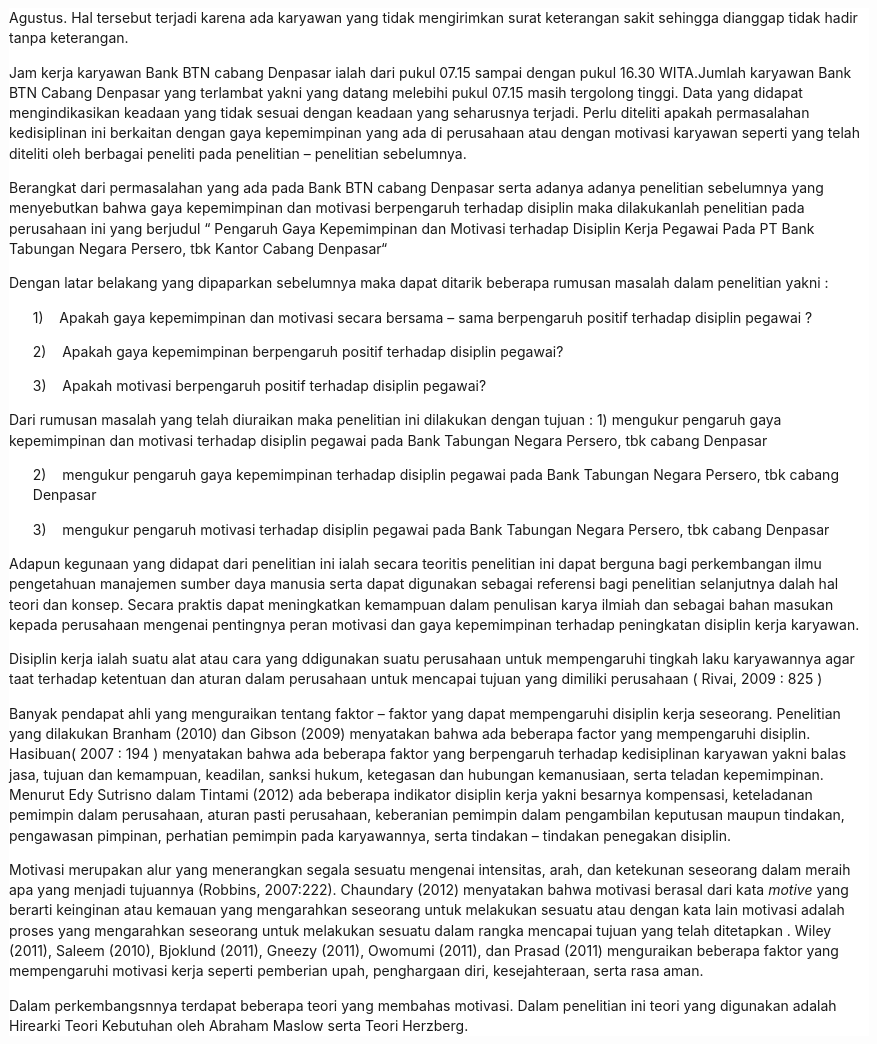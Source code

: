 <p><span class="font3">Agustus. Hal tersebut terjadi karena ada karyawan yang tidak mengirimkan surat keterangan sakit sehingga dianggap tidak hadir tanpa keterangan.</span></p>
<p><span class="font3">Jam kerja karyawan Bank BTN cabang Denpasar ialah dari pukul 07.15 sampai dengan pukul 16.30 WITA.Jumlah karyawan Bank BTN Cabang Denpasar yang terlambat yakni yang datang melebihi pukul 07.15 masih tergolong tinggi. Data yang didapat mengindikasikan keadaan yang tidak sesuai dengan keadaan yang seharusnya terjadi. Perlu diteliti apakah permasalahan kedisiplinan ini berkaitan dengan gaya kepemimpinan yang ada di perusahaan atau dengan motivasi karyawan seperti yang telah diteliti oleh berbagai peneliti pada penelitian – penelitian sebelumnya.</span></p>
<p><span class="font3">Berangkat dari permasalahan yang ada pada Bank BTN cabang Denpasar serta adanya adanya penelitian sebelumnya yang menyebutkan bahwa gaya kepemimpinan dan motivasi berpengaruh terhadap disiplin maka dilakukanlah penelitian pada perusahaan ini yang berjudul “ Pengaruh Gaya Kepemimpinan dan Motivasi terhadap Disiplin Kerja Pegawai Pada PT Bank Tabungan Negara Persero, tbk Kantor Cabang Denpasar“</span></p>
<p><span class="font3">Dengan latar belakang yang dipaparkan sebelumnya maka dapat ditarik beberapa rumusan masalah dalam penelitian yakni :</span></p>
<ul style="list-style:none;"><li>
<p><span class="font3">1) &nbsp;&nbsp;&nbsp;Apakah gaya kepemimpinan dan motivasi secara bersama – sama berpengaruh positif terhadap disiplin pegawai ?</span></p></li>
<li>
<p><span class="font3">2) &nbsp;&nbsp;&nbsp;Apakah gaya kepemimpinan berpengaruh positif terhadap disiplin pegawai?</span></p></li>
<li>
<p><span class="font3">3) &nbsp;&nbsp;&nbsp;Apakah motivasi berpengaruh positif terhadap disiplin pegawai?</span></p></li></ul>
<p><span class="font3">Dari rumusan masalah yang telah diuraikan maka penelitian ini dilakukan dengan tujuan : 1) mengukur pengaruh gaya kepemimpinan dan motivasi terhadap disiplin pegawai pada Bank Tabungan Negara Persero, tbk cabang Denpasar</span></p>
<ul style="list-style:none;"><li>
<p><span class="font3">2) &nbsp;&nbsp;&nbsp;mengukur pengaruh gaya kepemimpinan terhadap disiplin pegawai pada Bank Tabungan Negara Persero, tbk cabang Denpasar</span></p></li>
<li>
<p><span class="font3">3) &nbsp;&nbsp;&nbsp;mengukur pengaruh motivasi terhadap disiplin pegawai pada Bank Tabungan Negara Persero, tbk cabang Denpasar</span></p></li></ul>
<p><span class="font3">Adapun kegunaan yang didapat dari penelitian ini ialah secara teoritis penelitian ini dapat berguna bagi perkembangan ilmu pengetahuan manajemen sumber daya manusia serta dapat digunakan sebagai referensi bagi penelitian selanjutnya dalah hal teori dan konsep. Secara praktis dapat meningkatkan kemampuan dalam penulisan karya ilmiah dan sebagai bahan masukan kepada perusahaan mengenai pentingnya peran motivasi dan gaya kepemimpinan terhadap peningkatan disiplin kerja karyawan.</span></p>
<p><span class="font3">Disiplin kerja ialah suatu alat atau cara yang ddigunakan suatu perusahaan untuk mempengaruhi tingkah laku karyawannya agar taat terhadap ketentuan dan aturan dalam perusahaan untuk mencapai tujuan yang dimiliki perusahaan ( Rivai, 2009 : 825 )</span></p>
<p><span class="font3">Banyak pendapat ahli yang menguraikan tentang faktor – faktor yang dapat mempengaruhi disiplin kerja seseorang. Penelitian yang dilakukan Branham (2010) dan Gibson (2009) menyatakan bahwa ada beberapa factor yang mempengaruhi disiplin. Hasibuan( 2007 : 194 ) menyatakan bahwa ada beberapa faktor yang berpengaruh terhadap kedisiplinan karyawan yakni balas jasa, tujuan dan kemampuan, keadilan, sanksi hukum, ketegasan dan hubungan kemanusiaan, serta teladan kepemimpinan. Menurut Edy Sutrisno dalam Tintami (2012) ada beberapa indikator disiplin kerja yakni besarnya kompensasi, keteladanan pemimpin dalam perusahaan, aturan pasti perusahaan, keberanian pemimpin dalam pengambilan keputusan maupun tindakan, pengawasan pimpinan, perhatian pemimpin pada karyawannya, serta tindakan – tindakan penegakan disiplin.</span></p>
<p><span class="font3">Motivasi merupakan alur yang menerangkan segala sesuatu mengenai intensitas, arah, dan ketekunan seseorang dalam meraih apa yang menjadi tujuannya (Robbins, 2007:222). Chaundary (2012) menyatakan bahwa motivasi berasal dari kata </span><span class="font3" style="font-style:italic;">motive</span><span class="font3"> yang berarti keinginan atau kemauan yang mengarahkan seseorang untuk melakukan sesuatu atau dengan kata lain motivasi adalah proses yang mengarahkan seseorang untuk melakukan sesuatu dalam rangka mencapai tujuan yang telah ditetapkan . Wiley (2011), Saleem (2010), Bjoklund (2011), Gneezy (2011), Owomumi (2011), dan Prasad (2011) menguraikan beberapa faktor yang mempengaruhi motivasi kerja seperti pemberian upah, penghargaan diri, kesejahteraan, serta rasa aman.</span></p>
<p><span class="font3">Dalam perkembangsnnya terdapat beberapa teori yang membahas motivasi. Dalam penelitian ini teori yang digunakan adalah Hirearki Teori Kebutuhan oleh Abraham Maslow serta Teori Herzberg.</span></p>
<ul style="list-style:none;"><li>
————
** PROBLEM TO WORK ON **
Among the lines of the listing above, which ones hold "positif"? Copy them.

** YOUR RESPONSE **
<p><span class="font3">1) &nbsp;&nbsp;&nbsp;Apakah gaya kepemimpinan dan motivasi secara bersama – sama berpengaruh positif terhadap disiplin pegawai ?</span></p></li>
<p><span class="font3">2) &nbsp;&nbsp;&nbsp;Apakah gaya kepemimpinan berpengaruh positif terhadap disiplin pegawai?</span></p></li>
<p><span class="font3">3) &nbsp;&nbsp;&nbsp;Apakah motivasi berpengaruh positif terhadap disiplin pegawai?</span></p></li></ul>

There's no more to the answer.